------ Extracted records
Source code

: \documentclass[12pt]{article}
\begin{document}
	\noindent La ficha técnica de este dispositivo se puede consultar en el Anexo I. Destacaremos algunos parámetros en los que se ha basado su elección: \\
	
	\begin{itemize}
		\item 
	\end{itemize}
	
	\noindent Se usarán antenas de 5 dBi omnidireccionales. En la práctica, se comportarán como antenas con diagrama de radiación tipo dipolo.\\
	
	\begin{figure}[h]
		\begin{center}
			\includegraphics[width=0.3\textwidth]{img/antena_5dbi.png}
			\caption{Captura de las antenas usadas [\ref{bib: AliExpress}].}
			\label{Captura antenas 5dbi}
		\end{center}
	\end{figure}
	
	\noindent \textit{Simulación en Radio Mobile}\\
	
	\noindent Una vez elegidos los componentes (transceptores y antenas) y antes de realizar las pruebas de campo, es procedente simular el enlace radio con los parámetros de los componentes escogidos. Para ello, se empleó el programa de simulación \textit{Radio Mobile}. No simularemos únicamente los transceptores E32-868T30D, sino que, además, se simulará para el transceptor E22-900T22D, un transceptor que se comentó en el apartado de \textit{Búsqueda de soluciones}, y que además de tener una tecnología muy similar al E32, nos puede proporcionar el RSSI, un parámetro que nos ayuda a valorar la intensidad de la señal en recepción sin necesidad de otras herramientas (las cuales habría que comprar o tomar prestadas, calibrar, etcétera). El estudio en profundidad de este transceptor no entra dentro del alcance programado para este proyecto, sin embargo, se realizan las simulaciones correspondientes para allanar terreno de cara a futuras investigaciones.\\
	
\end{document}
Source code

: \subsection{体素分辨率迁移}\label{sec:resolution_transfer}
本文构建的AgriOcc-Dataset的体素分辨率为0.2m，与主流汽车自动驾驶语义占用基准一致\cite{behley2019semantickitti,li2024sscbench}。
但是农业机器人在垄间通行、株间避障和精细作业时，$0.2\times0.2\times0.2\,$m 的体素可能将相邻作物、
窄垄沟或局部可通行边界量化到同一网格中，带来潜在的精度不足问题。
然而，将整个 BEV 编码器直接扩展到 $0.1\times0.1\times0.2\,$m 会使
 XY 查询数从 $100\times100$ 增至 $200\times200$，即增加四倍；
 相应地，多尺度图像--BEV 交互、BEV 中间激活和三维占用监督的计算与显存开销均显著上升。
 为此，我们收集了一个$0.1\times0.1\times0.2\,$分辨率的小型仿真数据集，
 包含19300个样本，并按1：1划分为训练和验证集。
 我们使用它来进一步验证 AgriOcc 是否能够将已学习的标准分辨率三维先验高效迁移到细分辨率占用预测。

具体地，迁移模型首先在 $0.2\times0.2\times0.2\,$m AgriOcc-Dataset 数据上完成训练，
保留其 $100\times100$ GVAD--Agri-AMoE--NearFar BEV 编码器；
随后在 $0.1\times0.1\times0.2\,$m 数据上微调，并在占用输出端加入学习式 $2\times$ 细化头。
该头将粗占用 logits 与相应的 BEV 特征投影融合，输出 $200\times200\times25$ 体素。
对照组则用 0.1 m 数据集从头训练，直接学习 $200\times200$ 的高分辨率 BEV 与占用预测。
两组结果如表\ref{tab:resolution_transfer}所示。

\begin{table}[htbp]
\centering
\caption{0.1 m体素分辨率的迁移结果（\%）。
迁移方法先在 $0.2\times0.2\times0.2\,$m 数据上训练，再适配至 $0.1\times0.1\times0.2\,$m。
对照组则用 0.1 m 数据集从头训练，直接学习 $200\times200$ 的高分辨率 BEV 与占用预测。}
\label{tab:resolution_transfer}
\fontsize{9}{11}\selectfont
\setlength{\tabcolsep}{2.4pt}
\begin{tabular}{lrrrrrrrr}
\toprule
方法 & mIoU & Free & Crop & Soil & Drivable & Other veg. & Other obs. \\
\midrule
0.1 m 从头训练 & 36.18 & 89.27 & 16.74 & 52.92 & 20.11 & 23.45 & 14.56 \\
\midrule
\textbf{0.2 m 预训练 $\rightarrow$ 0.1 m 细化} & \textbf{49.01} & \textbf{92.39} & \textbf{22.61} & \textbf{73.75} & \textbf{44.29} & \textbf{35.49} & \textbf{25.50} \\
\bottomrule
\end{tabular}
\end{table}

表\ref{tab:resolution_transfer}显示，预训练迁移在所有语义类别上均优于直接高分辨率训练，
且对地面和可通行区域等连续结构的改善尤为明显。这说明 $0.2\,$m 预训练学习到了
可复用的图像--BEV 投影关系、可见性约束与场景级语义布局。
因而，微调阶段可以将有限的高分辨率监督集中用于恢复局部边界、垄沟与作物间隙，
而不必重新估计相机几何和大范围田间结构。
------------
> **Brief**: Check each line of the material for the string "tabular" and say how many lines have it. Give the number only.

> **Response below**: 2